* Problem details *
Please show every line in the entries below that includes the word "null".

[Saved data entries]
────────
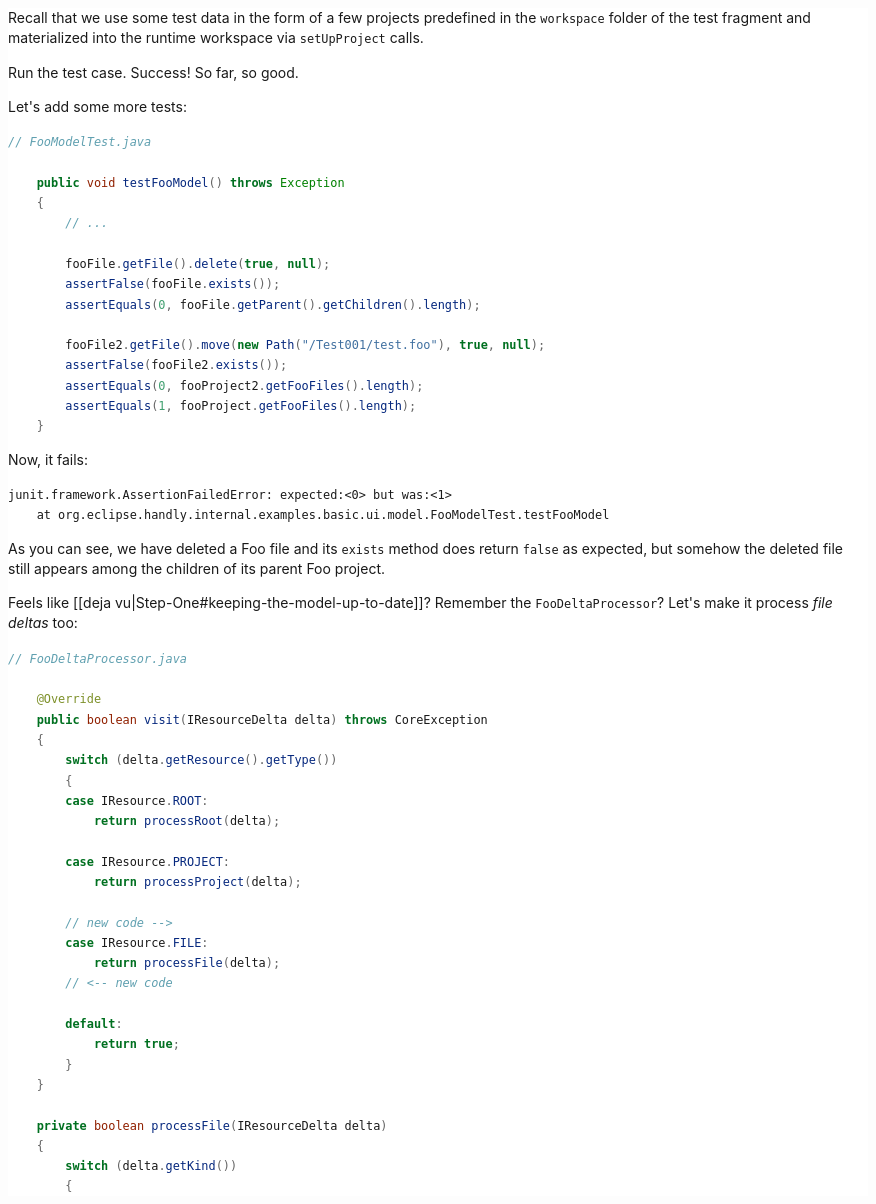 Recall that we use some test data in the form of a few projects predefined
in the `workspace` folder of the test fragment and materialized into the
runtime workspace via `setUpProject` calls.

Run the test case. Success! So far, so good.

Let's add some more tests:

```java
// FooModelTest.java

    public void testFooModel() throws Exception
    {
        // ...

        fooFile.getFile().delete(true, null);
        assertFalse(fooFile.exists());
        assertEquals(0, fooFile.getParent().getChildren().length);

        fooFile2.getFile().move(new Path("/Test001/test.foo"), true, null);
        assertFalse(fooFile2.exists());
        assertEquals(0, fooProject2.getFooFiles().length);
        assertEquals(1, fooProject.getFooFiles().length);
    }
```

Now, it fails:

```
junit.framework.AssertionFailedError: expected:<0> but was:<1>
	at org.eclipse.handly.internal.examples.basic.ui.model.FooModelTest.testFooModel
```

As you can see, we have deleted a Foo file and its `exists` method
does return `false` as expected, but somehow the deleted file still appears
among the children of its parent Foo project.

Feels like [[deja vu|Step-One#keeping-the-model-up-to-date]]?
Remember the `FooDeltaProcessor`? Let's make it process *file deltas* too:

```java
// FooDeltaProcessor.java

    @Override
    public boolean visit(IResourceDelta delta) throws CoreException
    {
        switch (delta.getResource().getType())
        {
        case IResource.ROOT:
            return processRoot(delta);

        case IResource.PROJECT:
            return processProject(delta);

        // new code -->
        case IResource.FILE:
            return processFile(delta);
        // <-- new code

        default:
            return true;
        }
    }

    private boolean processFile(IResourceDelta delta)
    {
        switch (delta.getKind())
        {
```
────────
* Solution to the problem *
        fooFile.getFile().delete(true, null);
        fooFile2.getFile().move(new Path("/Test001/test.foo"), true, null);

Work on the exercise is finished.